- [Prompt]: Look at the entries below and restate word for word the lines from the first through the one that has "Vibe & 65.3\% & 46.5\% & 47.2\% \\".

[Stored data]
■ ■ ■
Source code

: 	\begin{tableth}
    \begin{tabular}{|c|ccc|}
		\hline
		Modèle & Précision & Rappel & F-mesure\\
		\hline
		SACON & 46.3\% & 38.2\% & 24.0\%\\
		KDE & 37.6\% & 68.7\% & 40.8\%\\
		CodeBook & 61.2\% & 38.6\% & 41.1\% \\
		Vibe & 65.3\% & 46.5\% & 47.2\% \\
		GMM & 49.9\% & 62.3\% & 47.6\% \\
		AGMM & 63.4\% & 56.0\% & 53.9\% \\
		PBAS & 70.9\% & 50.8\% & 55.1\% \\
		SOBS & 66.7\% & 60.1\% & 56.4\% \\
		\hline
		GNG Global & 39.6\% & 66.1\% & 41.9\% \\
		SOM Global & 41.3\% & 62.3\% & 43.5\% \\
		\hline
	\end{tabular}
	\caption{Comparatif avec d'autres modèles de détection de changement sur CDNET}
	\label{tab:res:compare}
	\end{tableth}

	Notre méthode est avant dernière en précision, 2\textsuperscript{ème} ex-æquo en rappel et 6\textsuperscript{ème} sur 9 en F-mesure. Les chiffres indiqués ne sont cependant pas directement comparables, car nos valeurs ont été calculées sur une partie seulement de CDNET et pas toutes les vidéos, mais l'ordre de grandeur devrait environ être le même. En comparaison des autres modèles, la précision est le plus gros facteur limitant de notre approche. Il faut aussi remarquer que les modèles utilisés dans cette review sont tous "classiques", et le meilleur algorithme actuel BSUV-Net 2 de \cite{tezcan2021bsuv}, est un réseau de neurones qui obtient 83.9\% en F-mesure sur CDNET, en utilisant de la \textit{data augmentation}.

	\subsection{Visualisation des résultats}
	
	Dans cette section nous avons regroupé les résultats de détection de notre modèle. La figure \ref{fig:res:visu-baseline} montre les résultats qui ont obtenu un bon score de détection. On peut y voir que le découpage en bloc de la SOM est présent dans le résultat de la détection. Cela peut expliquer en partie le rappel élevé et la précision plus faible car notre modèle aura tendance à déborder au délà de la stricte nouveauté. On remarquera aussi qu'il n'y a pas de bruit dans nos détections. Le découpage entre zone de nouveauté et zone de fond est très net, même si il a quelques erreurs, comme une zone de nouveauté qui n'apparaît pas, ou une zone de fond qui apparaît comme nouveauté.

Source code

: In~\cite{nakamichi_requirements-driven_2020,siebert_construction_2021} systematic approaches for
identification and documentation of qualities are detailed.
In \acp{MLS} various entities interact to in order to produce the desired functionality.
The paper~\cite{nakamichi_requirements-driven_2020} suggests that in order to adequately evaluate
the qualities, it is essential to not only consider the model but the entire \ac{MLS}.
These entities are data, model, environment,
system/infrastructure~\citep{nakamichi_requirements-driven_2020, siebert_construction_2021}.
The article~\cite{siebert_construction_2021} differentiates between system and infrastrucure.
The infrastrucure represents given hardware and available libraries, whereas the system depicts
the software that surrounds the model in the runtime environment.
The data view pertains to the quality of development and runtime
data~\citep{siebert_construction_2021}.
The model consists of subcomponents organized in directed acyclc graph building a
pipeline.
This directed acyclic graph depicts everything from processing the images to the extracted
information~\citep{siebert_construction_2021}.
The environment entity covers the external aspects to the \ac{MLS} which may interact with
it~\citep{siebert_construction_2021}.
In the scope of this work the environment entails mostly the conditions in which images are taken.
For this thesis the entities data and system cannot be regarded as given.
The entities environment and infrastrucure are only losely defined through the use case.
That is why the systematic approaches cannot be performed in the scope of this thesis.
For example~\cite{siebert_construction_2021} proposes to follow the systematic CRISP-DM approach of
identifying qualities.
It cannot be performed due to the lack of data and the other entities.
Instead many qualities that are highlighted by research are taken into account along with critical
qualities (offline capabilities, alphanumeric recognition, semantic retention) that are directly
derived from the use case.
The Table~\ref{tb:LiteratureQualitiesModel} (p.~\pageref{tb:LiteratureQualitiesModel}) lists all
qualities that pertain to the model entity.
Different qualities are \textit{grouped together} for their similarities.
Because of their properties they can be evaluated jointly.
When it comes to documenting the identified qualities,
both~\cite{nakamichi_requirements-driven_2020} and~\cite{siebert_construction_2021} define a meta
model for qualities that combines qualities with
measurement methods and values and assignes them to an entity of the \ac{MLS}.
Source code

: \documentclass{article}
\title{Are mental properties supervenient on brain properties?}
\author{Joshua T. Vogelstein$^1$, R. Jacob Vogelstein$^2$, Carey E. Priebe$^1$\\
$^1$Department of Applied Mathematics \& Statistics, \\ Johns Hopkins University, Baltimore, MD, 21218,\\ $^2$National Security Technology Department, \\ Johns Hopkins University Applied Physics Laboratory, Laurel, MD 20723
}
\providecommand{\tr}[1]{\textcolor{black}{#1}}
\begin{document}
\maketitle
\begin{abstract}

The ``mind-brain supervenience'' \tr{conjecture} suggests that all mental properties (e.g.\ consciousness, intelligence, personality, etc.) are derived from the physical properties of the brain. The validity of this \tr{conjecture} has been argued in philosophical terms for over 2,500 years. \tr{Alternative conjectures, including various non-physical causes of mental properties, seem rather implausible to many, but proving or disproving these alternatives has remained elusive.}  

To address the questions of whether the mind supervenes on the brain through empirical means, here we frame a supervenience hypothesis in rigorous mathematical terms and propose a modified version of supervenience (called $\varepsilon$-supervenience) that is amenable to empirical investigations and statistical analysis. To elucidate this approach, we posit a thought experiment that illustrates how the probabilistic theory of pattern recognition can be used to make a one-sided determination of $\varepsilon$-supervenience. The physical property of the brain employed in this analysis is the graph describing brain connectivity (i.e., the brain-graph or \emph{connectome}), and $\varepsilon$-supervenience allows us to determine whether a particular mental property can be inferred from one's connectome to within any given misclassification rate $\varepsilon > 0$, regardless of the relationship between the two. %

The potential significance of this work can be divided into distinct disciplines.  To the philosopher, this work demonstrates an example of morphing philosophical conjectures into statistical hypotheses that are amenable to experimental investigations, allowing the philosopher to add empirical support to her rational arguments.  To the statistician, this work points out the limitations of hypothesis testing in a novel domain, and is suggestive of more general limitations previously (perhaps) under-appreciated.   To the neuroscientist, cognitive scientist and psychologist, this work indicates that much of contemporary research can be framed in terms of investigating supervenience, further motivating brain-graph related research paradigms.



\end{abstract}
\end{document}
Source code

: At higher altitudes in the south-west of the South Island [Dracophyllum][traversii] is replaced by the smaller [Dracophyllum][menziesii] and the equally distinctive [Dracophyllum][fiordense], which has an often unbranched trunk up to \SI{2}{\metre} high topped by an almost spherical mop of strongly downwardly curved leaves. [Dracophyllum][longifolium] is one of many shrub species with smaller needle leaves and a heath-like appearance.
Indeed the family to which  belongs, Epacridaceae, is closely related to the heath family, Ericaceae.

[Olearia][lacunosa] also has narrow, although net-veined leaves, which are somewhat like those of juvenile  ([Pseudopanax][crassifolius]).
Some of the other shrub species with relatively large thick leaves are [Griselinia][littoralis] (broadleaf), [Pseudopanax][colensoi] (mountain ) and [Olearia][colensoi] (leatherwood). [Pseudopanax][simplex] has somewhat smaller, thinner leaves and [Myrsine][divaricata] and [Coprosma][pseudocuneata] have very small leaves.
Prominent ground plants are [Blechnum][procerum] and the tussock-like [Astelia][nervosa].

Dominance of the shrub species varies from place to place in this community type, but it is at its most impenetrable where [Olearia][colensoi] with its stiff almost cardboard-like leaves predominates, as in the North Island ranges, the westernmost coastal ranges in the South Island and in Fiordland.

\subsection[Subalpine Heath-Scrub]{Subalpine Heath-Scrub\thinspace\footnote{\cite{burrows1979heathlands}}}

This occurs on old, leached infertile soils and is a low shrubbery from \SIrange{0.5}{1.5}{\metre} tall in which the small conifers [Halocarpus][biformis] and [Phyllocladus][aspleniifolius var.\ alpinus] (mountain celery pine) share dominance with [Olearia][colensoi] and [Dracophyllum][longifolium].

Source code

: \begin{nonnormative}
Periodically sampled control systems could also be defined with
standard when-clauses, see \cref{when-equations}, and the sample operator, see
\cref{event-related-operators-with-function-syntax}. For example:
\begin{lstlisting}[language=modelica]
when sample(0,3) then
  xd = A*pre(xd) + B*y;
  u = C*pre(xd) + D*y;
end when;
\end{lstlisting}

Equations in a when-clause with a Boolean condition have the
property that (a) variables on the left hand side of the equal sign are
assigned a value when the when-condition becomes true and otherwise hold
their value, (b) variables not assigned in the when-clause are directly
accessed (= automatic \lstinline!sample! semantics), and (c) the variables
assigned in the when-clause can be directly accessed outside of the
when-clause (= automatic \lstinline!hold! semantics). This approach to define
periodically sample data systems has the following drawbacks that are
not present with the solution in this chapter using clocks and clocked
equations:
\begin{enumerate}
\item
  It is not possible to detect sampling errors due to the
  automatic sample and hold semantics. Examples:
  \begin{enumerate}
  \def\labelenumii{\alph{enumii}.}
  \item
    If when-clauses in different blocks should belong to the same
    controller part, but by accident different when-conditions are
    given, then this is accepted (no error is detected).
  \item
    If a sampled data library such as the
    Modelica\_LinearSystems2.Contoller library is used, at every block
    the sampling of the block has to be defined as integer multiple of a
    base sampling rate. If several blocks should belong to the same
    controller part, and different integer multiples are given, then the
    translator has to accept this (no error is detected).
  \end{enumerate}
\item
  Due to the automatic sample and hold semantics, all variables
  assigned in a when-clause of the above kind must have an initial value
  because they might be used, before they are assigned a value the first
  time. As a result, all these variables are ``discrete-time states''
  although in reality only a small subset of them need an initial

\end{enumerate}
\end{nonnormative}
■ ■ ■
- [Result for this task]:
Source code

: 	\begin{tableth}
    \begin{tabular}{|c|ccc|}
		\hline
		Modèle & Précision & Rappel & F-mesure\\
		\hline
		SACON & 46.3\% & 38.2\% & 24.0\%\\
		KDE & 37.6\% & 68.7\% & 40.8\%\\
		CodeBook & 61.2\% & 38.6\% & 41.1\% \\
		Vibe & 65.3\% & 46.5\% & 47.2\% \\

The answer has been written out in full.